What the exercise asks: Look through the data and write out every line with the word "Given" in it.

Segment Start: Records

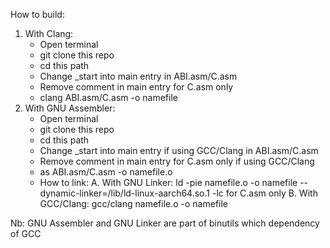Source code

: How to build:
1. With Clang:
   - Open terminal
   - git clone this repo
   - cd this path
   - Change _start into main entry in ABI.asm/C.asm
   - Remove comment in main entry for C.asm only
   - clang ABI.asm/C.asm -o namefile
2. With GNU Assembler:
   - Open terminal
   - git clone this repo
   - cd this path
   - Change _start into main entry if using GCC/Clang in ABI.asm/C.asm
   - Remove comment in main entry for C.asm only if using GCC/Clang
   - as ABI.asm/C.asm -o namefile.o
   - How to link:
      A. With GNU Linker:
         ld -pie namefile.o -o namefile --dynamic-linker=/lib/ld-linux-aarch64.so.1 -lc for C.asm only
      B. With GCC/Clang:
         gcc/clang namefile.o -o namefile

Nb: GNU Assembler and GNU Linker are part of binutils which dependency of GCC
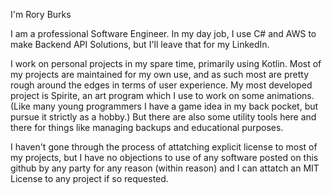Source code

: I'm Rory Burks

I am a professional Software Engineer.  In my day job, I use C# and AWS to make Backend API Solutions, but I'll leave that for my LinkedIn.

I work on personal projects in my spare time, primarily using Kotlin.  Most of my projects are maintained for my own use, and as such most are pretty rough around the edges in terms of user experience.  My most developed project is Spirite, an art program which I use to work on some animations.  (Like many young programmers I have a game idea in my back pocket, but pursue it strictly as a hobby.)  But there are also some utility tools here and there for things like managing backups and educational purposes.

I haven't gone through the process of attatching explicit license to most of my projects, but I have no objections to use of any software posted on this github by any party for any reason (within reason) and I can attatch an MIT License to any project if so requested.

Segment End: Records
Segment Start: Records

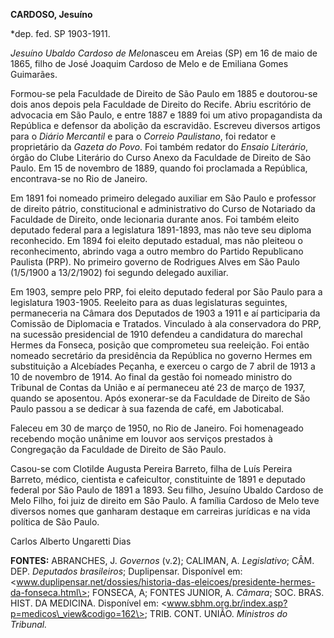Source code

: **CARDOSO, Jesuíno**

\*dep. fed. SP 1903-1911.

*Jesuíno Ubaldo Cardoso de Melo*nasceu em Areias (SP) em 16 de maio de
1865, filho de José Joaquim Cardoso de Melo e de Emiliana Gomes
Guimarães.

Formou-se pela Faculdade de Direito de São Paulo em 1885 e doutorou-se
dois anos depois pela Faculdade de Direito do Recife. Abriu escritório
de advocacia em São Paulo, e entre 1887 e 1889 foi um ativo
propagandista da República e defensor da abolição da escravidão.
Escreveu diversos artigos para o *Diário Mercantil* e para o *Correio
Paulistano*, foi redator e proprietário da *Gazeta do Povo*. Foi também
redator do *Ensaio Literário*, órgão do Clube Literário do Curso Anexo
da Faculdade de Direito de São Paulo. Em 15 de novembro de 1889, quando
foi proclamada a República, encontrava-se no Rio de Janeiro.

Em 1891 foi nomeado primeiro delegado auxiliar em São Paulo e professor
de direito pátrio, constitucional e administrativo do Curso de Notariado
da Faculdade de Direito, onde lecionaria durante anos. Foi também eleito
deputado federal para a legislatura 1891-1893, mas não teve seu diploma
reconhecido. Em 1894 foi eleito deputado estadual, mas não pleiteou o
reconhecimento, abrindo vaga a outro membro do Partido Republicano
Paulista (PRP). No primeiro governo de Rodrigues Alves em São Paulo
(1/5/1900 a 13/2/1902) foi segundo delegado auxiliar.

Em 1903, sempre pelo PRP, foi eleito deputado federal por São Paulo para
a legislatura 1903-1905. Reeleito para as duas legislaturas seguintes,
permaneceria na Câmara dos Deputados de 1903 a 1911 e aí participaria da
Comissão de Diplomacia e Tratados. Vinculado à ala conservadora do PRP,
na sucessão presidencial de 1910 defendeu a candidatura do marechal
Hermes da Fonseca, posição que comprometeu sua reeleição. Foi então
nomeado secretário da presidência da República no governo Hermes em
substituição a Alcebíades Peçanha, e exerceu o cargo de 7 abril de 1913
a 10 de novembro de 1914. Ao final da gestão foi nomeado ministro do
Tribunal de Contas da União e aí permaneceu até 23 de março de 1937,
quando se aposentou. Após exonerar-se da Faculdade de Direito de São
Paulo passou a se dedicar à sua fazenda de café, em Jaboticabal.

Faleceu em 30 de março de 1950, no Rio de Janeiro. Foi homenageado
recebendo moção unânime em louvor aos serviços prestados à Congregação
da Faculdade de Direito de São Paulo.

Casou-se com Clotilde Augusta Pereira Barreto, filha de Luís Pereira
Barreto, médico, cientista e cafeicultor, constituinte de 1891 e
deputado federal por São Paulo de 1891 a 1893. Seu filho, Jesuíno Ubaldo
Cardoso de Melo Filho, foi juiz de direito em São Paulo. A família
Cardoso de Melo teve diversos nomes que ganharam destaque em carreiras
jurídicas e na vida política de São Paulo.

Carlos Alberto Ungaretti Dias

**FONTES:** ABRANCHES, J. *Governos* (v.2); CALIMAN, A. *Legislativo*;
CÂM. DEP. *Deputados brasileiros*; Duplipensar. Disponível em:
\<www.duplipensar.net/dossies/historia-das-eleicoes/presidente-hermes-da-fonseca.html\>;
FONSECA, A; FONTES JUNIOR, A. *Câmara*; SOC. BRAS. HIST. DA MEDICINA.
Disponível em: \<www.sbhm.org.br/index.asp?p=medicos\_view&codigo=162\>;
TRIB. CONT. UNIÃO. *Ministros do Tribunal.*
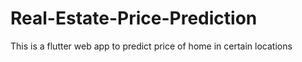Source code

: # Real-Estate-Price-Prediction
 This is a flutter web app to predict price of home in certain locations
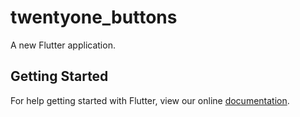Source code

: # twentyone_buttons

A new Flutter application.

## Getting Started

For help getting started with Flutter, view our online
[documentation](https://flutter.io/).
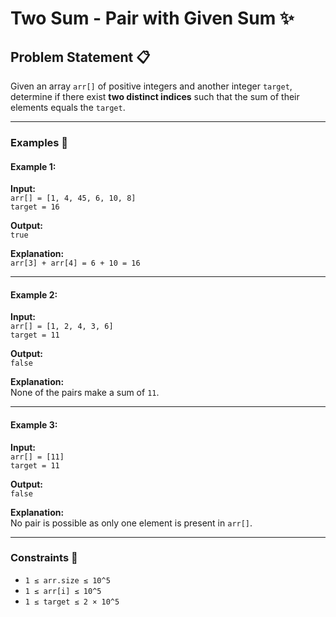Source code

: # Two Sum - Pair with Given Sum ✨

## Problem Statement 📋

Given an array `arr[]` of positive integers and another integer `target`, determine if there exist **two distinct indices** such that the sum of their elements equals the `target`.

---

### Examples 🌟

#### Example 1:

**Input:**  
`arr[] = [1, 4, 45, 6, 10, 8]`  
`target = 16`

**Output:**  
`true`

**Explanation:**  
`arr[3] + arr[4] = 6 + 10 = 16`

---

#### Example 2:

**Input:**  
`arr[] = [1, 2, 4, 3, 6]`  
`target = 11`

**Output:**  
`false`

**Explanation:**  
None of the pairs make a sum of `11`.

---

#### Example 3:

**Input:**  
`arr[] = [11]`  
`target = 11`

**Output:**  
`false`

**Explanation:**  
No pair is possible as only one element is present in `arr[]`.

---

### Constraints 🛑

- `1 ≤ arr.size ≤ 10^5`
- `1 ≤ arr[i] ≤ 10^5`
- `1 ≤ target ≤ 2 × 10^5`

Segment End: Records

Solution to the exercise:
: # Two Sum - Pair with Given Sum ✨
Given an array `arr[]` of positive integers and another integer `target`, determine if there exist **two distinct indices** such that the sum of their elements equals the `target`.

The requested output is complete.